As known, according to the European Patent Convention, programs for computer cannot be regarded as patentable subject matter, to the extent to which a European patent application relates to a computer program “as such”.

The proliferation of software and computer based products has forced the EPO to introduce more detailed guidelines for assisting examiners, applicants and attorneys in the filing and prosecution of an ever increasing number of computer related applications. The EPO has also issued a number of decisions addressing the patentatibility of computer programs and computer implemented inventions, in which it has been clarified that computer programs are patentable as far as they provide a technical contribution over the prior art. According to the case law of the Boards of Appeal of the EPO, a technical contribution should indicate “a further technical effect that goes beyond the normal physical interaction between the program and the computer”.
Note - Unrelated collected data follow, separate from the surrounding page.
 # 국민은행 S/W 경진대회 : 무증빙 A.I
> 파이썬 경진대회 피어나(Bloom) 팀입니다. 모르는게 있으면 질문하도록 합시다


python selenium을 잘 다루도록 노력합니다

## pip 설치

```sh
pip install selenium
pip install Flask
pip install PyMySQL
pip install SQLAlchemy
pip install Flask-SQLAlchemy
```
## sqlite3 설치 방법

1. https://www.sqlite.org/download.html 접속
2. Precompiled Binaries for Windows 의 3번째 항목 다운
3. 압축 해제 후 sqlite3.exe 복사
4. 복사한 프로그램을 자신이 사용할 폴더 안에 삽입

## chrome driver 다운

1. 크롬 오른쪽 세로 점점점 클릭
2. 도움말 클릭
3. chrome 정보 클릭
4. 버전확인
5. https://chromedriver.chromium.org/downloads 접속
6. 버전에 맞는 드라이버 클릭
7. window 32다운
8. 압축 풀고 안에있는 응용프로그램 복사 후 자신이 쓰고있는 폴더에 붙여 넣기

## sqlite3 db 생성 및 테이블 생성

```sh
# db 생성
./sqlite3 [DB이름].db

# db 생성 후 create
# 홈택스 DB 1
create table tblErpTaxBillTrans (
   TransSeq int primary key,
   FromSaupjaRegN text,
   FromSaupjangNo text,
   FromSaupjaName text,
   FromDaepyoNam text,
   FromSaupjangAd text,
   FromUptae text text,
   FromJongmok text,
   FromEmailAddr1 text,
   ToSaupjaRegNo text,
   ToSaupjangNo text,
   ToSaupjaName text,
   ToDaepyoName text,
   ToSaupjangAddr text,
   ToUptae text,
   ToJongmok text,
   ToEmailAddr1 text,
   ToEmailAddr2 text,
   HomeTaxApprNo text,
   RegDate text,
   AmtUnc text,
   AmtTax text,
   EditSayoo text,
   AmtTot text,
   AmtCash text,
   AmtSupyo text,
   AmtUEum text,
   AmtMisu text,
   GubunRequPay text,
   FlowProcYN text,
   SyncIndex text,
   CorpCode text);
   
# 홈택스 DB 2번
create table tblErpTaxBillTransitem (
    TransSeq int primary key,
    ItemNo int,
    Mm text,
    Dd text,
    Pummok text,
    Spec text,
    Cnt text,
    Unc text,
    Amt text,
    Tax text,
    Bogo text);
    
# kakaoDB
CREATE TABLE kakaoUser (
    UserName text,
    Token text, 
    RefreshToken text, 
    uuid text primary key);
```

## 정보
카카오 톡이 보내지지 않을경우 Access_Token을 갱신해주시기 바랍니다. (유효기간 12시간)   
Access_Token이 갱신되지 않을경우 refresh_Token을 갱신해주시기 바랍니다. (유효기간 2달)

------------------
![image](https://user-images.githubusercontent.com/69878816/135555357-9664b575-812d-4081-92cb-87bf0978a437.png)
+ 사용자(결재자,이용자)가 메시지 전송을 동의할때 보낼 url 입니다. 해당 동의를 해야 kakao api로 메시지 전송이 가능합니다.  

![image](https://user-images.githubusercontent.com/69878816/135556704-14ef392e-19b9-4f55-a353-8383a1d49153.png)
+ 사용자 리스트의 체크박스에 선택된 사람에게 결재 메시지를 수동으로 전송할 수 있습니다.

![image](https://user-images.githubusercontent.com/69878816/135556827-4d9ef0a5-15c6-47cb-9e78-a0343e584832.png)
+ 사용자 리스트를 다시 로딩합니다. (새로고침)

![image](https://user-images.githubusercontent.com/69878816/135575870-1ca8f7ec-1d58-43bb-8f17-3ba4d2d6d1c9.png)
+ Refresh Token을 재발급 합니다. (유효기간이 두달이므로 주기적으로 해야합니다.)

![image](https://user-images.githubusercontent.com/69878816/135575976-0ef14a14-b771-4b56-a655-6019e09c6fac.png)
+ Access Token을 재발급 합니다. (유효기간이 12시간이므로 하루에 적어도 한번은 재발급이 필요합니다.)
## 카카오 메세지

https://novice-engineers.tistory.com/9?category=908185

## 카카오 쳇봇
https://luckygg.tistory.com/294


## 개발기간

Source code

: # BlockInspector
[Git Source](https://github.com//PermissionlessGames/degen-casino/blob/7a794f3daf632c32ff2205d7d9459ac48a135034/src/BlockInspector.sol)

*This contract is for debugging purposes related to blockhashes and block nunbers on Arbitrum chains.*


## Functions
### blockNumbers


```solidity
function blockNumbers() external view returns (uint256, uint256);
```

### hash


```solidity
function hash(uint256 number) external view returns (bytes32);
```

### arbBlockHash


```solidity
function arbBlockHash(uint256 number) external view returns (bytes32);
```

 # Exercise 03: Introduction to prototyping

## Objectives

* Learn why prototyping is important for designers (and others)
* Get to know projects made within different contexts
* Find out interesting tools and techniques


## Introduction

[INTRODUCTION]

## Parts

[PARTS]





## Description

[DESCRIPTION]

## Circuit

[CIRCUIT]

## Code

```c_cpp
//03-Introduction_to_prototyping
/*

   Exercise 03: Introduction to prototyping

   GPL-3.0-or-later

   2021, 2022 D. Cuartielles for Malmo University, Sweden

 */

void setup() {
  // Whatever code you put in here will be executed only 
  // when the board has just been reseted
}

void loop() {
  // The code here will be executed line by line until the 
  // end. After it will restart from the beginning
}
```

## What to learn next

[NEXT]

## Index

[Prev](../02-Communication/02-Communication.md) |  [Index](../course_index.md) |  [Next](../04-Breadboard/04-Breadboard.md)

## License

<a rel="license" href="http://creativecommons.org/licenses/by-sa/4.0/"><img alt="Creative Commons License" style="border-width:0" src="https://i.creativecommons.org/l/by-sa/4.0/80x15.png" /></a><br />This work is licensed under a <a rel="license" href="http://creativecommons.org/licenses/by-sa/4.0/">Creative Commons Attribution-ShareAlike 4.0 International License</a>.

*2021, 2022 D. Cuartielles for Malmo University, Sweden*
However, the decisions of the EPO concerning software and computer implemented inventions seemed to show some inconsistencies.

For this reason, on October 22, 2008, the President of the EPO referred a point of law to the Enlarged Board of Appeal. The referral, which was pending under case number G3/08, “concerns the application of the exclusion of computer programs as such”, which “is fundamental importance as it defines the limits of patentability in the field of computing”.

After having reviewed the matter, the Enlarged Board of Appeal concluded on May 12 that “the referral of 22 October 2008 of point of law to the Enlarged Board of Appeal by the President of the EPO is inadmissible under Article 112(1)(b)EPC”. The text of the opinion includes a discussion on the case law mentioned in the referral, focusing on the close relationship between patentability of software and inventive step and to the meaning of the terms used in the decisions cited in the referral. In general, the Enlarged Board of Appeal has found each of the questions raised in the referral to be inadmissible as based on incorrect understanding of the case law mentioned in the referral.

In conclusion, applications concerning computer programs or computer implemented inventions will continue to be treated on a case by case approach, considering the technical character of each potential invention and following the same approach that the EPO has put into practice in recent years.